[Dataset entries]
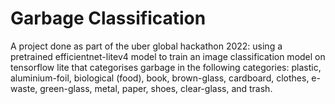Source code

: # Garbage Classification

A project done as part of the uber global hackathon 2022: 
using a pretrained efficientnet-litev4 model to train an image classification model on tensorflow lite that categorises garbage in the following categories: plastic, aluminium-foil, biological (food), book, brown-glass, cardboard, clothes, e-waste, green-glass, metal, paper, shoes, clear-glass, and trash.
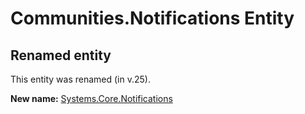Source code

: # Communities.Notifications Entity

## Renamed entity

This entity was renamed (in v.25).

**New name:** [Systems.Core.Notifications](Systems.Core.Notifications.md)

**Task brief:**
Write out exactly, and only, the lines from the line holding "# Garbage Classification" through the end of the data, inclusive, without any pictures.

**Reply:**
: # Garbage Classification

A project done as part of the uber global hackathon 2022: 
using a pretrained efficientnet-litev4 model to train an image classification model on tensorflow lite that categorises garbage in the following categories: plastic, aluminium-foil, biological (food), book, brown-glass, cardboard, clothes, e-waste, green-glass, metal, paper, shoes, clear-glass, and trash.
Source code

: # Communities.Notifications Entity

## Renamed entity

This entity was renamed (in v.25).

**New name:** [Systems.Core.Notifications](Systems.Core.Notifications.md)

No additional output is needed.